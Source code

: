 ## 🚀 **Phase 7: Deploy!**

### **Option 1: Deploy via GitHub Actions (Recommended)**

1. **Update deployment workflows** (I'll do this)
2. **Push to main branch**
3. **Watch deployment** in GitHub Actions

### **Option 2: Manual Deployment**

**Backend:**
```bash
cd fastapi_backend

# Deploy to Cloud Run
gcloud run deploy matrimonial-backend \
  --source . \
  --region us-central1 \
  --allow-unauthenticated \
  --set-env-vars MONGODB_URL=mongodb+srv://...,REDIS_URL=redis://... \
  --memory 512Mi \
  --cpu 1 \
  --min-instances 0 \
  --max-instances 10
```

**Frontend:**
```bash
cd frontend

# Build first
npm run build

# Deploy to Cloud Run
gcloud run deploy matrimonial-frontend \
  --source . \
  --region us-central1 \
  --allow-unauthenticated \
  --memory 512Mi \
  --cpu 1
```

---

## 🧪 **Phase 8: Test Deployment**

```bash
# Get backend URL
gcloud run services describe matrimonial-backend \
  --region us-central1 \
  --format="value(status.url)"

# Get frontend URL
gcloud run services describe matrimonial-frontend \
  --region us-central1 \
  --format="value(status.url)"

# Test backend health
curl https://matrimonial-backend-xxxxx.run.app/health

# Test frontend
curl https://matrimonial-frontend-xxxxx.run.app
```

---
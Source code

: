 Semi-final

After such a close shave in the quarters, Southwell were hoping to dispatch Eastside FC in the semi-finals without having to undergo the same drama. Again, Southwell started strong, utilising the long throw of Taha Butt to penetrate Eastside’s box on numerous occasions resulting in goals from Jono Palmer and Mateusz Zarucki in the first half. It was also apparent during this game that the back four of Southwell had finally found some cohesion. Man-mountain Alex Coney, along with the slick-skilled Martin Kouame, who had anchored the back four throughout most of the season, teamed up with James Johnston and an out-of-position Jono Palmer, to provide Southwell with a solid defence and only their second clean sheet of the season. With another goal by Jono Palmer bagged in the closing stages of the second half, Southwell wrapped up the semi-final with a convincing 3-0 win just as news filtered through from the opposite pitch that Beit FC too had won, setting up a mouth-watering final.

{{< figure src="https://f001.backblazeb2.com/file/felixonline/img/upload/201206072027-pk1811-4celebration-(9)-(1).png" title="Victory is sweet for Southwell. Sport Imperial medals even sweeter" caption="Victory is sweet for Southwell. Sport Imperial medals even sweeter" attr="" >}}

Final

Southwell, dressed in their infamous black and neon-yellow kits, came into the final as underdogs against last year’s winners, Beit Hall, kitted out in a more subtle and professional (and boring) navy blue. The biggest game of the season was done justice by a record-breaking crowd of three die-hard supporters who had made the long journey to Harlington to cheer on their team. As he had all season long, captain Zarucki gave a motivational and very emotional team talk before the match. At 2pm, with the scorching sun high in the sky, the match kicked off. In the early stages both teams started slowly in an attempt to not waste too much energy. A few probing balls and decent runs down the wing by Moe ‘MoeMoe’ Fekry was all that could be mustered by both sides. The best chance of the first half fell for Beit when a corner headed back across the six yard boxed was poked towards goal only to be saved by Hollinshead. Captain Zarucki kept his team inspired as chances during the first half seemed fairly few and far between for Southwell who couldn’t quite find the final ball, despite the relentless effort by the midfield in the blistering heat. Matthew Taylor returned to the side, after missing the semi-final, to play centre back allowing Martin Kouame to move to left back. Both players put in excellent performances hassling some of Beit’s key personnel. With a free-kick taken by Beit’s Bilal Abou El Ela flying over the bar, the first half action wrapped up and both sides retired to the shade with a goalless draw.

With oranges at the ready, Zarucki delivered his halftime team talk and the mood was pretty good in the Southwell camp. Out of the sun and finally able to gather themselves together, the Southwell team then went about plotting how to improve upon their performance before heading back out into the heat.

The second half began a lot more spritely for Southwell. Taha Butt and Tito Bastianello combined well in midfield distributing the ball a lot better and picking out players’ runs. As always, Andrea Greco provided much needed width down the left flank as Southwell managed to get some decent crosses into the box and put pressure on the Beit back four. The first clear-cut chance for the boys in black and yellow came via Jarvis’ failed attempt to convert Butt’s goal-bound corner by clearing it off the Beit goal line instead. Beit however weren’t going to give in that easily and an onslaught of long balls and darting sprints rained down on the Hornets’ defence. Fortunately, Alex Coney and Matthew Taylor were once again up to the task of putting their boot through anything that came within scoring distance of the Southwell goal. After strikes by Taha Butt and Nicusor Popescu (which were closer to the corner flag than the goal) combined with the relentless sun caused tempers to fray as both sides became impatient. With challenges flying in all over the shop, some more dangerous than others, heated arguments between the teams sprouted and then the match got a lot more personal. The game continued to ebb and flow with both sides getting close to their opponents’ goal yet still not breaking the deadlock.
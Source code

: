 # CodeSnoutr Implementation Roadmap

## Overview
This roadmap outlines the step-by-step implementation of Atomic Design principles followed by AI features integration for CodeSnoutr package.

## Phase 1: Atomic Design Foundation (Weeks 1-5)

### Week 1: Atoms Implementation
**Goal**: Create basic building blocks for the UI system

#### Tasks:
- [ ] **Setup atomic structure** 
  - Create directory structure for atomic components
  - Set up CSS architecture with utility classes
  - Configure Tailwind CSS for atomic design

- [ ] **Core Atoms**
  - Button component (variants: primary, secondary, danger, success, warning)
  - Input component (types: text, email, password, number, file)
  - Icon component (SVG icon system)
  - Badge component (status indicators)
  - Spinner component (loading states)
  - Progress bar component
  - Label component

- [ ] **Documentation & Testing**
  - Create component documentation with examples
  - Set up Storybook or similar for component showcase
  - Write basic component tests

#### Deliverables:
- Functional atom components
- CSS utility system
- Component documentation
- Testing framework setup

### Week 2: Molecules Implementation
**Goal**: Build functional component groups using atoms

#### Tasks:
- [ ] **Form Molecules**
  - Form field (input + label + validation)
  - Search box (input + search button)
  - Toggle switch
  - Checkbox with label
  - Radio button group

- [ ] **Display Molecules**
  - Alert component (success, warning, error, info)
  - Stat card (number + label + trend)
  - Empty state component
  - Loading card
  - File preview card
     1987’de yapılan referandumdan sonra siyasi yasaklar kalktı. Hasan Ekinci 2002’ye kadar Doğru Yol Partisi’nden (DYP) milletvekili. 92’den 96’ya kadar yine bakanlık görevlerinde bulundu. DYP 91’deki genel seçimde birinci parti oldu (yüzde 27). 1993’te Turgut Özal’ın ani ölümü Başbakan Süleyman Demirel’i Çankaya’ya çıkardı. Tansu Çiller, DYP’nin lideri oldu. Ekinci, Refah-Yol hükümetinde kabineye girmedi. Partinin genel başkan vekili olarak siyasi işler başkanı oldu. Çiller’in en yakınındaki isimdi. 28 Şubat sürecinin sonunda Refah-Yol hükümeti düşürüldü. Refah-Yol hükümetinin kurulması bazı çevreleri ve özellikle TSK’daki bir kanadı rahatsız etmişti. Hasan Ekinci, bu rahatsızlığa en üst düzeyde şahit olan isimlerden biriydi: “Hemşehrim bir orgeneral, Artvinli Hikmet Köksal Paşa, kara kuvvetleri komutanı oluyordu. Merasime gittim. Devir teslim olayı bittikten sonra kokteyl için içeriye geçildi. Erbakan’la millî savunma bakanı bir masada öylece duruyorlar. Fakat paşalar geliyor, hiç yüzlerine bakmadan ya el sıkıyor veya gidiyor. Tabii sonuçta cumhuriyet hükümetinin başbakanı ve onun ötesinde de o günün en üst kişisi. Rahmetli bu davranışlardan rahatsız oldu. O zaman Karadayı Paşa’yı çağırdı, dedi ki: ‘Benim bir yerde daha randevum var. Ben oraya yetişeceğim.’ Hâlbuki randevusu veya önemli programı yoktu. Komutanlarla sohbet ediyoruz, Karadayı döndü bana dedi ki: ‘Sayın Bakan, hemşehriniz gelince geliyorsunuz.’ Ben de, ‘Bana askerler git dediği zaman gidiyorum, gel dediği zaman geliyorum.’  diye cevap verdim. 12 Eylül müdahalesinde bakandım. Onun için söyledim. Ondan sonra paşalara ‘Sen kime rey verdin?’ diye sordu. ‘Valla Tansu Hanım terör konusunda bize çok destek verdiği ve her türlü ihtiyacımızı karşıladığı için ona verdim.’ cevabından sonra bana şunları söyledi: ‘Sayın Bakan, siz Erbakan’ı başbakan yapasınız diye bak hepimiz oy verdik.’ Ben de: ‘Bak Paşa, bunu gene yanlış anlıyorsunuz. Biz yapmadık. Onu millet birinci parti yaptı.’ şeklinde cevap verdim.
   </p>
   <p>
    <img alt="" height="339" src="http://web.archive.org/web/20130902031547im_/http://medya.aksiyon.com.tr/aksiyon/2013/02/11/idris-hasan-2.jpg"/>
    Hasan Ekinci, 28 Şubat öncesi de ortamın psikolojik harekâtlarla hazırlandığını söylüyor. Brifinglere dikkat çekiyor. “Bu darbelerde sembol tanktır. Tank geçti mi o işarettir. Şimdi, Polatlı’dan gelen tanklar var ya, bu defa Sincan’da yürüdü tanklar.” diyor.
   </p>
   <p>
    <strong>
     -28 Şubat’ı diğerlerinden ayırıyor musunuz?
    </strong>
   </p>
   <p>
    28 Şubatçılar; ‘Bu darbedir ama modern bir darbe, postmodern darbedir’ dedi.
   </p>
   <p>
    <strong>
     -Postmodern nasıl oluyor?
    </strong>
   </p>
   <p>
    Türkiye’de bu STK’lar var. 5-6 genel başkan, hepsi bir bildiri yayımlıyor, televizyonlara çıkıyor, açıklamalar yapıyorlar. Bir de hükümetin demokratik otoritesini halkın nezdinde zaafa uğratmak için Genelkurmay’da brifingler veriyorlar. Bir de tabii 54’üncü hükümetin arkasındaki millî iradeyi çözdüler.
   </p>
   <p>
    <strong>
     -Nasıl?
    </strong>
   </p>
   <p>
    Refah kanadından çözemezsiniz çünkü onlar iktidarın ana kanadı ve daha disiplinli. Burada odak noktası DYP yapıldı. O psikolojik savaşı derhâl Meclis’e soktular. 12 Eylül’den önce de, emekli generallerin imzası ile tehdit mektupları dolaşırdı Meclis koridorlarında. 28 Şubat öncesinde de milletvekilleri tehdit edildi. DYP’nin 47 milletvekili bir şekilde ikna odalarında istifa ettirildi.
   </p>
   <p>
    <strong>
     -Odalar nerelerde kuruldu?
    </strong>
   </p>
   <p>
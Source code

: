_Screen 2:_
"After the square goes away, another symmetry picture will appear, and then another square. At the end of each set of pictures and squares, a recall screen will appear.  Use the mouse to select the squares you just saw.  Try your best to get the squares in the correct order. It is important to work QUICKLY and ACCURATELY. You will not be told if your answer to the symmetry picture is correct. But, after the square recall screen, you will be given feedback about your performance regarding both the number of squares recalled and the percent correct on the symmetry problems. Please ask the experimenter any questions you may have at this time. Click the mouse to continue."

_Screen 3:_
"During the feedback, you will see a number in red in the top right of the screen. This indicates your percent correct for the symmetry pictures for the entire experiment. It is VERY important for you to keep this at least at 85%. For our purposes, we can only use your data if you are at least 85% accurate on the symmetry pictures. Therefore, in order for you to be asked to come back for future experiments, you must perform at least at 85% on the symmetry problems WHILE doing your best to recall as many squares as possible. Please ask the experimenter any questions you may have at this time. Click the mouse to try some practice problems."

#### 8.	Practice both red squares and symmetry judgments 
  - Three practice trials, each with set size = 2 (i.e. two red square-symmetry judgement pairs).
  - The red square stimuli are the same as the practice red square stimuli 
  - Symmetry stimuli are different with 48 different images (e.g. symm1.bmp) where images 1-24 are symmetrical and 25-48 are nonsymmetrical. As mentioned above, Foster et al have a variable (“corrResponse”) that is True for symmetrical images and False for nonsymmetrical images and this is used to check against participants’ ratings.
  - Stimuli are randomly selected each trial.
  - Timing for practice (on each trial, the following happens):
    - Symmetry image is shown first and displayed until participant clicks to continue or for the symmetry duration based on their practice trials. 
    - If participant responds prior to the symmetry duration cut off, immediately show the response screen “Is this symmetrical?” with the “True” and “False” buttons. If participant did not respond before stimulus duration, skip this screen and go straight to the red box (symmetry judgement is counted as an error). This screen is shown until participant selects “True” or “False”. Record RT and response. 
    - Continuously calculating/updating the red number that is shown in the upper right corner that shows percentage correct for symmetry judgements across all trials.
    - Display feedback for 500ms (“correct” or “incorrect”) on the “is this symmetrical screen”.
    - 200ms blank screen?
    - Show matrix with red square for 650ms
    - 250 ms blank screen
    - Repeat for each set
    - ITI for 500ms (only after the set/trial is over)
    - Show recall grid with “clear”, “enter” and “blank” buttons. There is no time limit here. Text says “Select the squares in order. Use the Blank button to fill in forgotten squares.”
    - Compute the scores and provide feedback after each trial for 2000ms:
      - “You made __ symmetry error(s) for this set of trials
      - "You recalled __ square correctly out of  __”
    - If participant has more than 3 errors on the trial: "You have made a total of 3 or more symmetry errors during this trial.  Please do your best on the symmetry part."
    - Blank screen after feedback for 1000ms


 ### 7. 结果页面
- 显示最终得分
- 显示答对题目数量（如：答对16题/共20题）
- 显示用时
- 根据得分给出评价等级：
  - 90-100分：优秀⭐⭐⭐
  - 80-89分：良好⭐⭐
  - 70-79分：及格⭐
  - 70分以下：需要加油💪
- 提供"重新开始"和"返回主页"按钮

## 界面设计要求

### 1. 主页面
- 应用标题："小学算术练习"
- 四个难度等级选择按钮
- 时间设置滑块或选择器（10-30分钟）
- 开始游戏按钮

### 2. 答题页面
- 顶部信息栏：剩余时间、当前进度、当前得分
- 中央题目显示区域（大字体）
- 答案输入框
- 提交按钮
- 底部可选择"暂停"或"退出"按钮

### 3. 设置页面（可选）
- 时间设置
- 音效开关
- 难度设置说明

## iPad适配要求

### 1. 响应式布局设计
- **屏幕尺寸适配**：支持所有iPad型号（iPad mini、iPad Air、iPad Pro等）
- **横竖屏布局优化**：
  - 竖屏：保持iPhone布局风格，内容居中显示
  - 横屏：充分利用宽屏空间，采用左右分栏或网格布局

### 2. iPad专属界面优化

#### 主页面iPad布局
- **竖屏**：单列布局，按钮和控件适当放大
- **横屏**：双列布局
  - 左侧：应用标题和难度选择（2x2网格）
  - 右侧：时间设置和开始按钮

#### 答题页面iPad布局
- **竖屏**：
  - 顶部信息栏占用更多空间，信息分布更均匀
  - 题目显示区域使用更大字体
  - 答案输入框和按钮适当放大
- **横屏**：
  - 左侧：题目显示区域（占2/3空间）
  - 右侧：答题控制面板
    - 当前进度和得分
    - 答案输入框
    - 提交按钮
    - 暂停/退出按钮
********
▸ ASSIGNMENT
Copy out each line of the records above that includes "success".

▸ YOUR SOLUTION
  - Button component (variants: primary, secondary, danger, success, warning)
  - Alert component (success, warning, error, info)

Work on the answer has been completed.